TMOD-09DISTINCT TUMOR PHENOTYPES FROM NEURAL PROGENITOR CELL-DERIVED TUMORS

Abstract

Glioblastoma (GBM) is a heterogeneous disease and can exhibit a diversity of cell behaviors and responses to therapy, even when driven by a similar set of oncogenic alterations. Using a murine model for glioma based on the genetic manipulation of neural progenitor cells, we asked whether heterogeneous tumors with different tumor cell behaviors and malignancy could be generated using the same oncogenic driver. We established two tumor progenitor cell (TPC) clones with different survival, an aggressive line with short survival (TPC-S) and a less aggressive line with longer survival (TPC-L). Both TPC clones formed invasive tumors in vivo, however with distinct invasive features.
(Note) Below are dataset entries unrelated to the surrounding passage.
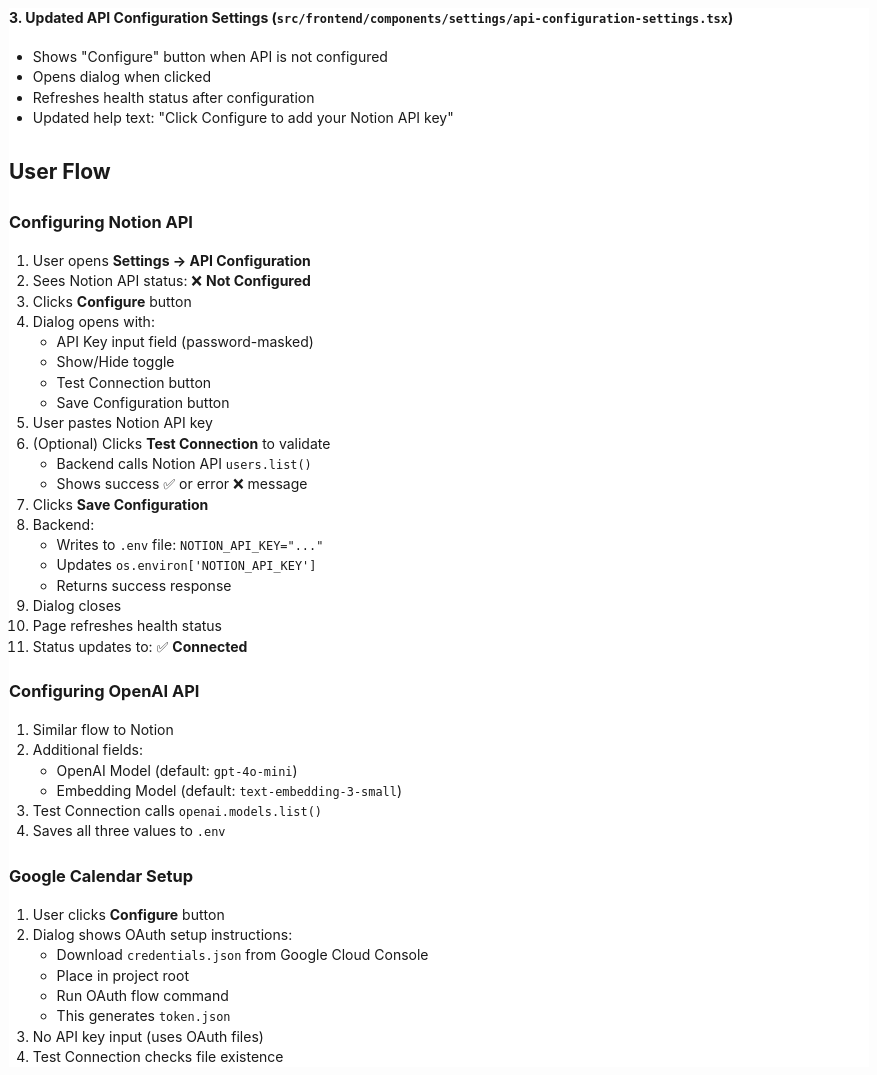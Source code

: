 #### 3. Updated API Configuration Settings (`src/frontend/components/settings/api-configuration-settings.tsx`)
- Shows "Configure" button when API is not configured
- Opens dialog when clicked
- Refreshes health status after configuration
- Updated help text: "Click Configure to add your Notion API key"

## User Flow

### Configuring Notion API

1. User opens **Settings → API Configuration**
2. Sees Notion API status: ❌ **Not Configured**
3. Clicks **Configure** button
4. Dialog opens with:
   - API Key input field (password-masked)
   - Show/Hide toggle
   - Test Connection button
   - Save Configuration button
5. User pastes Notion API key
6. (Optional) Clicks **Test Connection** to validate
   - Backend calls Notion API `users.list()`
   - Shows success ✅ or error ❌ message
7. Clicks **Save Configuration**
8. Backend:
   - Writes to `.env` file: `NOTION_API_KEY="..."`
   - Updates `os.environ['NOTION_API_KEY']`
   - Returns success response
9. Dialog closes
10. Page refreshes health status
11. Status updates to: ✅ **Connected**

### Configuring OpenAI API

1. Similar flow to Notion
2. Additional fields:
   - OpenAI Model (default: `gpt-4o-mini`)
   - Embedding Model (default: `text-embedding-3-small`)
3. Test Connection calls `openai.models.list()`
4. Saves all three values to `.env`

### Google Calendar Setup

1. User clicks **Configure** button
2. Dialog shows OAuth setup instructions:
   - Download `credentials.json` from Google Cloud Console
   - Place in project root
   - Run OAuth flow command
   - This generates `token.json`
3. No API key input (uses OAuth files)
4. Test Connection checks file existence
TPC-S cells invaded as cohesive clusters, whereas TPC-L cells invaded diffusely, as single cells. Gene expression analysis, proliferation assays, flow cytometry, and cell differentiation assays, were used to define these two cell populations. Aggressive TPC-S cells expanded at almost twice the rate of TPC-L cells in vitro and were enriched for genes associated with DNA proliferation. TPC-S cells had high expression of neural stem/progenitor cell markers, including Prom1 and Id1 compared to TPC-L. Interestingly, the two lines exhibited differences in differentiation capacity with TPC-S cells unable to differentiate in vitro, while TPC-L cells readily formed both Tuj1 and GFAP expressing cells. In the current project we demonstrate how cells with the same oncogenic driver can give rise to tumors with vastly different properties, reflective of different GBM phenotypes. These lines are being used to examine tumor heterogeneity in both mechanistic and preclinical studies.